Aim of the exercise
Go through the entries below and print, exactly, the lines starting at the one with "## <center>**Задание 1**</center>" and ending at the one with "содержание этой презентации.", keeping both ends and no others.

···

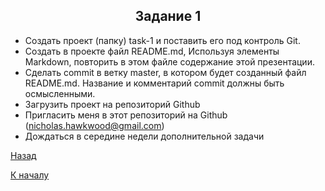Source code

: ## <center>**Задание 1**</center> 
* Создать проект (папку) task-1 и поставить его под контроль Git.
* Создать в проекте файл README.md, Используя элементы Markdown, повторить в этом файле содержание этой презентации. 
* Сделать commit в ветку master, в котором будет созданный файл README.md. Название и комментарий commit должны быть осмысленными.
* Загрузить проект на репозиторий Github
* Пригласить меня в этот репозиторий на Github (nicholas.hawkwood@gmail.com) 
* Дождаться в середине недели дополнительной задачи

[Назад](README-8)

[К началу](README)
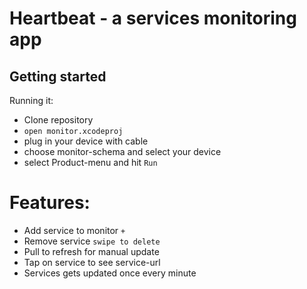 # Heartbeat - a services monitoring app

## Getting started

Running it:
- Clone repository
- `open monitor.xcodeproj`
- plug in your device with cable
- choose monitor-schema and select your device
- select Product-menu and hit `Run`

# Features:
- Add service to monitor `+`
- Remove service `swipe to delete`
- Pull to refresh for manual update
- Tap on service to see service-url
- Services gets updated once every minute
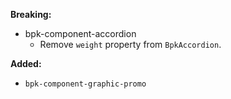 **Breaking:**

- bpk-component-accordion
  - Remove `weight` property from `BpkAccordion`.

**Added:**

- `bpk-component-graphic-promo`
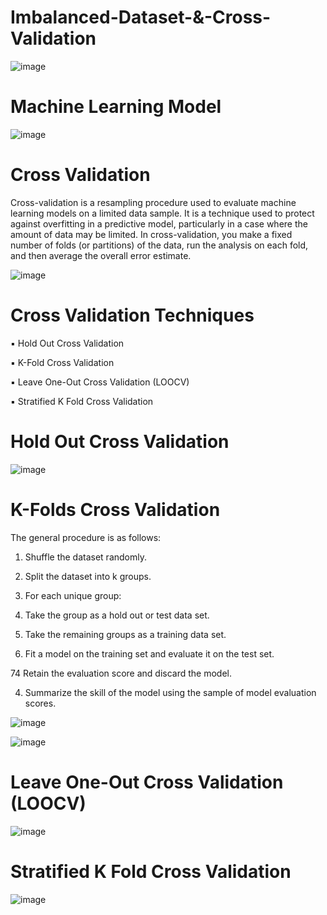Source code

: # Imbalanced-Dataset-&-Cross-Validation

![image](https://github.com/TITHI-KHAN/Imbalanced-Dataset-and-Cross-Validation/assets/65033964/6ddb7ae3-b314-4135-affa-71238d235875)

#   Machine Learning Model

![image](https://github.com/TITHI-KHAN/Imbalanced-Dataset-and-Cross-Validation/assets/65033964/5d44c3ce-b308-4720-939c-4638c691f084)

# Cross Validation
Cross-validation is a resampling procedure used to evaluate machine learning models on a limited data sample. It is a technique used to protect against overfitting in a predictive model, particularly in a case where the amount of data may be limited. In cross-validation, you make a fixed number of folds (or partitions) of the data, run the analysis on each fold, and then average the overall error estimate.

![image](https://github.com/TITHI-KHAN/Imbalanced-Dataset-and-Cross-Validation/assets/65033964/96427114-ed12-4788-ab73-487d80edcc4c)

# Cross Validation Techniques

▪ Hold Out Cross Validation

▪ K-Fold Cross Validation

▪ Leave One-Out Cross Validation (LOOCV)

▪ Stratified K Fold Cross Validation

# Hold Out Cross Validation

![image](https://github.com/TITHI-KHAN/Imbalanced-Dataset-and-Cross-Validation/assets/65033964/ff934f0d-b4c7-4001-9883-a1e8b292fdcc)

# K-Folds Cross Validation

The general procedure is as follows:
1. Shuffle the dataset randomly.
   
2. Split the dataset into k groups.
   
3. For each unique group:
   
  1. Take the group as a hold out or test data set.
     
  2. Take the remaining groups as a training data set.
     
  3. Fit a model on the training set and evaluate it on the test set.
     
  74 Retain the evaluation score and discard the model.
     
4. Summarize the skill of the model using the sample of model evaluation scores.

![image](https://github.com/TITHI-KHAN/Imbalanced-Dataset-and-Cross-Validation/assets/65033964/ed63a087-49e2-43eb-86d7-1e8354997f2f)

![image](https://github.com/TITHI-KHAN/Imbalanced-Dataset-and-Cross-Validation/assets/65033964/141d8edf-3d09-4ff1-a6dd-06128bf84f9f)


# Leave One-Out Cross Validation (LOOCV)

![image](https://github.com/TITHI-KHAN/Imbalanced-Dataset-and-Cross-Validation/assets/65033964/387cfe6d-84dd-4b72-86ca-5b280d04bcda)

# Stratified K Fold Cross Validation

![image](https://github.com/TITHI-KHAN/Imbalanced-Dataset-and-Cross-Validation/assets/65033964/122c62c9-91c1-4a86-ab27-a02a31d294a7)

···

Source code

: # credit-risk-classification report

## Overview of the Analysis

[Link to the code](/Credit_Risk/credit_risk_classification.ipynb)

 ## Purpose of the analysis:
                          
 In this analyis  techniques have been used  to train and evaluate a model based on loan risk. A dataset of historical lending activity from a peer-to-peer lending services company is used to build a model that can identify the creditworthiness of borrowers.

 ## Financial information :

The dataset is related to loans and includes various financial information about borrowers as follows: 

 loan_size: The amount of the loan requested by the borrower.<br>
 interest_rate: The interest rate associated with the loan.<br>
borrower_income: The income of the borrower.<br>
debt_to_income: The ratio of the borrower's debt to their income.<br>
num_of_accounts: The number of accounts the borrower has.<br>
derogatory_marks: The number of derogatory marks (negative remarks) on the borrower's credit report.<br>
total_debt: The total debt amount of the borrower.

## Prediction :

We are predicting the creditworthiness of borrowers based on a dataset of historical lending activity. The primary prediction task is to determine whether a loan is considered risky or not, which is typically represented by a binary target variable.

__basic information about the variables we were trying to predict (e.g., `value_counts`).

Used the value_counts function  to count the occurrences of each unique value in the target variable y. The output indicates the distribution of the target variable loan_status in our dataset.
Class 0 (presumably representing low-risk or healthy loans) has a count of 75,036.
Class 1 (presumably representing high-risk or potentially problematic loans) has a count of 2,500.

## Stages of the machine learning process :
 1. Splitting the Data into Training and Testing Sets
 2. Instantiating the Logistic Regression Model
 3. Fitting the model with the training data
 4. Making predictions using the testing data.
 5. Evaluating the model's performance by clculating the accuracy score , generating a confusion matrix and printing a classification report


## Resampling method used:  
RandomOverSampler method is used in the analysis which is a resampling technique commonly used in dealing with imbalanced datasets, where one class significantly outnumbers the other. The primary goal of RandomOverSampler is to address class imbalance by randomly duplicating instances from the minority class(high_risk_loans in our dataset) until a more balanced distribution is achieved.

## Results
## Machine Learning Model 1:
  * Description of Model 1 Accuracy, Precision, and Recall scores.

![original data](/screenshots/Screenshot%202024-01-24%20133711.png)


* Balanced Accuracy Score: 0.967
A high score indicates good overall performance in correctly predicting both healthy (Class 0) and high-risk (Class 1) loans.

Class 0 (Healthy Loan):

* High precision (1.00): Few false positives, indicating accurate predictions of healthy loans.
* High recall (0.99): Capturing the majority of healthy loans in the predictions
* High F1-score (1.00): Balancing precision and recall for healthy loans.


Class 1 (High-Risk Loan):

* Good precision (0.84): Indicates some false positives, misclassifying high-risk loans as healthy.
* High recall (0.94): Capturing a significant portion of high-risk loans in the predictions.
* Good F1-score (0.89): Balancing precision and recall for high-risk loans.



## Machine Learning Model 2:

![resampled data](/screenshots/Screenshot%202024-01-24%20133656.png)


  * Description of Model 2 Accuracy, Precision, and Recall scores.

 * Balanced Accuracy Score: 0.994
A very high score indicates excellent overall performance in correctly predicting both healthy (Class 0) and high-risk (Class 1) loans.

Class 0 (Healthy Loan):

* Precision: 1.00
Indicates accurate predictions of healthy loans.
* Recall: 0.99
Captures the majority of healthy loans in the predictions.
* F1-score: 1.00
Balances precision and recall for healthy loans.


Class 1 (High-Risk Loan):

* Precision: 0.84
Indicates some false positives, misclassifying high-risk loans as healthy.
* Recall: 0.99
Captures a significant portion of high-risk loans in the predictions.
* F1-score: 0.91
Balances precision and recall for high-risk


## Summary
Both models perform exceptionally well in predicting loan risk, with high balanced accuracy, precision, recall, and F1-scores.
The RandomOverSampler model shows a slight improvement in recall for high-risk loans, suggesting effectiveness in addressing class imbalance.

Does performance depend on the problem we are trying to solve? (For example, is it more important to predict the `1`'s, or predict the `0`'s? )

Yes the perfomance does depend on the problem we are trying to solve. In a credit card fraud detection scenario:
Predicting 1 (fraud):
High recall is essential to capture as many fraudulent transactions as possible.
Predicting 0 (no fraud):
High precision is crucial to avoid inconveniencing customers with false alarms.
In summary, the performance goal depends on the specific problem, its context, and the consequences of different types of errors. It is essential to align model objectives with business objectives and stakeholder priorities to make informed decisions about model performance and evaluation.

···

Solution to this exercise
: ## <center>**Задание 1**</center> 
* Создать проект (папку) task-1 и поставить его под контроль Git.
* Создать в проекте файл README.md, Используя элементы Markdown, повторить в этом файле содержание этой презентации. 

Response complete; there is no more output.